Imagine discovering that identical twins, born from the same egg and sperm, could have completely different genetic profiles. Sounds impossible, right? But here's where it gets controversial: this rare phenomenon, known as heterokaryotypic monozygotic twinning, does exist—and it challenges everything we thought we knew about identical twins. In this case report, we delve into a fascinating yet complex instance of a monochorionic twin pregnancy where the twins shared a placenta but had strikingly different genetic makeup. And this is the part most people miss: even though they started as one fertilized egg, postzygotic errors led to one twin developing Turner syndrome while the other remained genetically normal—a condition so rare it’s barely documented in medical literature.
- Introduction
Heterokaryotypic monozygotic twinning is a medical rarity where identical twins, despite originating from a single egg and sperm, exhibit genetic differences. Typically, identical twins are expected to share the same genetic material, but exceptions arise due to mechanisms like asymmetric X-chromosome inactivation, unequal gene imprinting, or postzygotic mitotic errors such as nondisjunction. These errors can occur during the early stages of embryonic development, leading to one twin having a normal genetic profile while the other carries abnormalities. The rise of assisted reproductive technology (ART) has also been linked to increased epigenetic discrepancies in monozygotic twins. Here, we present a detailed account of diagnosing, managing, and understanding the outcome of such a rare case, previously showcased at the 2024 RCOG World Congress.
- Case Description
A 28-year-old woman, already a mother of one, conceived monochorionic diamniotic twins naturally. At 11 weeks, the shared placenta was confirmed, and by 14 weeks, one fetus showed signs of nuchal edema, which progressed to a massive cystic hygroma. By 22 weeks, the affected twin’s hygroma measured 16.7 × 10.6 cm, leading to fetal hydrops, while the co-twin appeared structurally normal. Amniocentesis at 17 weeks revealed the affected twin had pure Turner syndrome (45,XO), and the normal twin had a variant Turner syndrome (46Xdel(X)(p11)). Despite discussing selective fetal reduction, the couple opted for conservative management. Unfortunately, the mother went into premature labor at 23 weeks, resulting in the loss of both fetuses. The hydropic twin weighed 1900g, while the co-twin was only 350g. Post-delivery examination confirmed the monochorionic placenta.
- Discussion
Monochorionic twin pregnancies are notorious for complications like twin-to-twin transfusion syndrome (TTTS), selective fetal growth restriction (sFGR), and increased mortality risks. Perinatal morbidity and mortality in these cases are 3-6 times higher than in dichorionic twins. Structural abnormalities are also more common in monozygotic twins compared to dizygotic twins or singletons. While monozygotic twins are often labeled 'identical,' genetic discordance is increasingly reported, challenging this assumption. In our case, postzygotic mitotic errors likely caused the heterokaryotypia, similar to other reported Turner syndrome cases.
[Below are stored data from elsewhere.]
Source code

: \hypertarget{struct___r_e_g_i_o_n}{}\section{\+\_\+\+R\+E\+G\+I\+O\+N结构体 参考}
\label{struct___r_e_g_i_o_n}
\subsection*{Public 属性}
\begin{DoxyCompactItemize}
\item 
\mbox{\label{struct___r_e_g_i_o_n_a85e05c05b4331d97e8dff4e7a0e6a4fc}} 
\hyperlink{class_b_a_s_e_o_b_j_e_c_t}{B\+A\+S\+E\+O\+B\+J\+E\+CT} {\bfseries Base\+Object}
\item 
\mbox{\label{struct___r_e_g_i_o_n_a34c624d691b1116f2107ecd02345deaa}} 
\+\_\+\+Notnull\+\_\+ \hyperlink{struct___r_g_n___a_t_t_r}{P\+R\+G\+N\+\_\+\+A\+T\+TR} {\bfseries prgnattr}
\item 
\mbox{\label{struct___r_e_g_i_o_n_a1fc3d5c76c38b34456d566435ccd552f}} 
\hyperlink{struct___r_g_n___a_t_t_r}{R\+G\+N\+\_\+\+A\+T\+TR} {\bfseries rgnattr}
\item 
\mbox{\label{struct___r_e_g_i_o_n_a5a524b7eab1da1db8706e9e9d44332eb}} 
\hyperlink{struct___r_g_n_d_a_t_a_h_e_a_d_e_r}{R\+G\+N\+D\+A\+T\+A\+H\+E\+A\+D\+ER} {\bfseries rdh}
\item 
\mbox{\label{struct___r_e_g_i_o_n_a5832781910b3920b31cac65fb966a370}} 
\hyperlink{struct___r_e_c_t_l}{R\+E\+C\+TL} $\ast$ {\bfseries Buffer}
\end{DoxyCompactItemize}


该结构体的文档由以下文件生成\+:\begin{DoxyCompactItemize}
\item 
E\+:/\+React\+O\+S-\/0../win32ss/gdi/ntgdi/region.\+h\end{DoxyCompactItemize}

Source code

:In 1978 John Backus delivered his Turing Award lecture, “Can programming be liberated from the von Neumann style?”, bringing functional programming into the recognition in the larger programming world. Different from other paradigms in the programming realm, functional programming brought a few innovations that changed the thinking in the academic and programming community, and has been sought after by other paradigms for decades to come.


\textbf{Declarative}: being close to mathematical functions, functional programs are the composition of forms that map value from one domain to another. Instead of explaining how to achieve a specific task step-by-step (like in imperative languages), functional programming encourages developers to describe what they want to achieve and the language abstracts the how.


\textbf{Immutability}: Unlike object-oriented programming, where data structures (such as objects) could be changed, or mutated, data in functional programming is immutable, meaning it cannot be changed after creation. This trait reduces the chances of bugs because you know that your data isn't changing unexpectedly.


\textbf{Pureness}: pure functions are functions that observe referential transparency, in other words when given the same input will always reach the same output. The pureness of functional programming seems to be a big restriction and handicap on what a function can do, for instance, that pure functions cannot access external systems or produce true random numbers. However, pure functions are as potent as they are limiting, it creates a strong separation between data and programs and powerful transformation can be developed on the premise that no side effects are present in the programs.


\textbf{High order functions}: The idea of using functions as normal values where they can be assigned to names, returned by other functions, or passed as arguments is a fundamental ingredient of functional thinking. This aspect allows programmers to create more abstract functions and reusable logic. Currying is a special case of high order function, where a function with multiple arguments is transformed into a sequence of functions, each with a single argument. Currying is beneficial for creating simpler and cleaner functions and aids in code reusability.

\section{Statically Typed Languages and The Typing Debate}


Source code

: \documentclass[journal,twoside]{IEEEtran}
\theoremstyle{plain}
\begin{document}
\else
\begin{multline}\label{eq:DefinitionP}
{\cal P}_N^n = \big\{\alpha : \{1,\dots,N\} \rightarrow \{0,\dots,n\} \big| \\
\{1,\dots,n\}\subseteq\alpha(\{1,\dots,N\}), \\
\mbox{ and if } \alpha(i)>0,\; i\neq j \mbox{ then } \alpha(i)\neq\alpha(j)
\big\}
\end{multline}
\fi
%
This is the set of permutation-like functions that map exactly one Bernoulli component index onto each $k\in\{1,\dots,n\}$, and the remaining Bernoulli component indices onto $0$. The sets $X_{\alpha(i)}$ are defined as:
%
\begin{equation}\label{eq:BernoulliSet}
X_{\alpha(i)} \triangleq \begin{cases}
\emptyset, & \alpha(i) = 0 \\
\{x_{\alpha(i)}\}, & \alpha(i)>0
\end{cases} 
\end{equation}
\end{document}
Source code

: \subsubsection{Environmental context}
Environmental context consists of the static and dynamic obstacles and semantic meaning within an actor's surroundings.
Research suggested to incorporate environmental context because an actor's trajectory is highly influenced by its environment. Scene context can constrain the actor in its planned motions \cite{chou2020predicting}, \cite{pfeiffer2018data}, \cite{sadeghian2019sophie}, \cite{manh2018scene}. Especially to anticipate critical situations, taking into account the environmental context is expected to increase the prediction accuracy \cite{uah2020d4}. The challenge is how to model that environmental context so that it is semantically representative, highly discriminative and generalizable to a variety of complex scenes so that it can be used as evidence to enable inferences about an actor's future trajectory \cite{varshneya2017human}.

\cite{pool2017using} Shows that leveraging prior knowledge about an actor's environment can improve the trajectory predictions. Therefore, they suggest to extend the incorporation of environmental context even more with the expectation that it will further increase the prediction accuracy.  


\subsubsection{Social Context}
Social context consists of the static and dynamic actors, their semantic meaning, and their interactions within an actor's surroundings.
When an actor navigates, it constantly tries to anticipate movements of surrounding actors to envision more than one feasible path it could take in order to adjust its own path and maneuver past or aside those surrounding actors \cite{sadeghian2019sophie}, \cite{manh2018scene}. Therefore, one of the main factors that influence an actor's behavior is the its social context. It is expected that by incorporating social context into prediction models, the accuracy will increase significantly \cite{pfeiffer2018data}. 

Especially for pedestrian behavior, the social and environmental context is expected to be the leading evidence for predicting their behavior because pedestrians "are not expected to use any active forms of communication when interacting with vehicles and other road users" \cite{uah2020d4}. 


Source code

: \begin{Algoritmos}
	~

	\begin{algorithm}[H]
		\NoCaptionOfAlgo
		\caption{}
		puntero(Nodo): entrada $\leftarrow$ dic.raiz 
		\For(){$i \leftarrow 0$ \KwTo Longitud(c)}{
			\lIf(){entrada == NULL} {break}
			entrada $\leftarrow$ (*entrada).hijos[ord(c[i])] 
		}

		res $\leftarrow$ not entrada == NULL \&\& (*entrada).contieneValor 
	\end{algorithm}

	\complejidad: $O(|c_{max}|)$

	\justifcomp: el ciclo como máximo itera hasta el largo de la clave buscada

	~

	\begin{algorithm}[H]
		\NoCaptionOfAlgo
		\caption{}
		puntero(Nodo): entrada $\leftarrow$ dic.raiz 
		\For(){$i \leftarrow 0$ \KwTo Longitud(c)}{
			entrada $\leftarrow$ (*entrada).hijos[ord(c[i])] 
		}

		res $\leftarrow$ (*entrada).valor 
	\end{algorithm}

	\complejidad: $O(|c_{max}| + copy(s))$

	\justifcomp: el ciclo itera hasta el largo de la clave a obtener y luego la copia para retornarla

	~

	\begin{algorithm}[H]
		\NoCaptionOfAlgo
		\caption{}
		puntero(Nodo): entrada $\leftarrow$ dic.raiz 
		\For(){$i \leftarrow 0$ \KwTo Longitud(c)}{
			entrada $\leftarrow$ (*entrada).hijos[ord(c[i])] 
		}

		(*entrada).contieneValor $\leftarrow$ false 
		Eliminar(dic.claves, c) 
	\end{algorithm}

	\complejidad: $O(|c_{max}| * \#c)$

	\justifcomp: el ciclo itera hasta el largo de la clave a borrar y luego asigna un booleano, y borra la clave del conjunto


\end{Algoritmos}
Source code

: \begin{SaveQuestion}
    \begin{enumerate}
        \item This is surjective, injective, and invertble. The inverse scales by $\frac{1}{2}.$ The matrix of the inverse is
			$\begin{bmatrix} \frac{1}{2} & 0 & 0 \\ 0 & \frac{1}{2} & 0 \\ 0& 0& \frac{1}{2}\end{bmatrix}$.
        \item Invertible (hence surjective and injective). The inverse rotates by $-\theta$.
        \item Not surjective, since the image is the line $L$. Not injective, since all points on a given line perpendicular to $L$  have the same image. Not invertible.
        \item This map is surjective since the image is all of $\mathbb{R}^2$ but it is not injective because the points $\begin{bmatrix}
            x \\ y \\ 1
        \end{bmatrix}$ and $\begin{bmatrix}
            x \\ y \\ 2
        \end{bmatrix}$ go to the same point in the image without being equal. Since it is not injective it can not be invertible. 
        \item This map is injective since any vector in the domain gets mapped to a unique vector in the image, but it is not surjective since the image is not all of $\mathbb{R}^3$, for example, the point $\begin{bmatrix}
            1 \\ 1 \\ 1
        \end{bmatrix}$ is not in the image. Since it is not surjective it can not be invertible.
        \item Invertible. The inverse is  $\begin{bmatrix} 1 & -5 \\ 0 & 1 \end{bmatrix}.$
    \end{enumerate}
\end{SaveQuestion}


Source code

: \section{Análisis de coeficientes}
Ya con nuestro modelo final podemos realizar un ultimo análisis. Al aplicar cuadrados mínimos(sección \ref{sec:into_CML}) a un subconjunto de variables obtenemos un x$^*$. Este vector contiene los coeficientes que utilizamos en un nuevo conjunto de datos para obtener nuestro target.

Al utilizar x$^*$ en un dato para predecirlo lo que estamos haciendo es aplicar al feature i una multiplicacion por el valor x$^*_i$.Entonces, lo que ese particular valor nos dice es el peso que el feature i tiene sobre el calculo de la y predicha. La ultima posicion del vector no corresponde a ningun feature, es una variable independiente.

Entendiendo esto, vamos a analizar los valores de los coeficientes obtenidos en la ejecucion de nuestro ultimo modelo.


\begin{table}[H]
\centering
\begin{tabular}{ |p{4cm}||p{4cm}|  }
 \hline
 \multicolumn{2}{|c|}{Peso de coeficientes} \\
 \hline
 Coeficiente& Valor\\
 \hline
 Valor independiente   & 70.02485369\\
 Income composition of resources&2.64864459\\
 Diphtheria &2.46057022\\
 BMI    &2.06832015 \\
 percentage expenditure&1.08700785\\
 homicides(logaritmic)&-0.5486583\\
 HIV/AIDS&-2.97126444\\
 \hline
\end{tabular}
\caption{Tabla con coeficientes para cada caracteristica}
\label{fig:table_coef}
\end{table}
But here's the controversial part: should we still call monozygotic twins 'identical' when genetic discrepancies can occur? This case underscores the importance of dual sac amniocentesis in monochorionic twins with discordant anomalies, even in natural conceptions. While procedures like CVS and cordocentesis are less accurate, dual sac amniocentesis ensures precise diagnosis and timely intervention. Selective feticide, though ethically complex, can improve the survival of the normal twin. What do you think? Is it fair to prioritize one twin’s survival over the other in such cases?
- Conclusions
Monochorionic pregnancies are inherently risky, and heterokaryotypia, though rare, significantly impacts prenatal and postnatal outcomes. Detailed sonographic evaluation, dual sac amniocentesis, and zygosity determination are critical for management. This case adds valuable insights to the limited literature on spontaneously conceived monochorionic twins with genetic discordance.
Acknowledgement
We extend our gratitude to the patient and her spouse for their cooperation and consent to publish this case.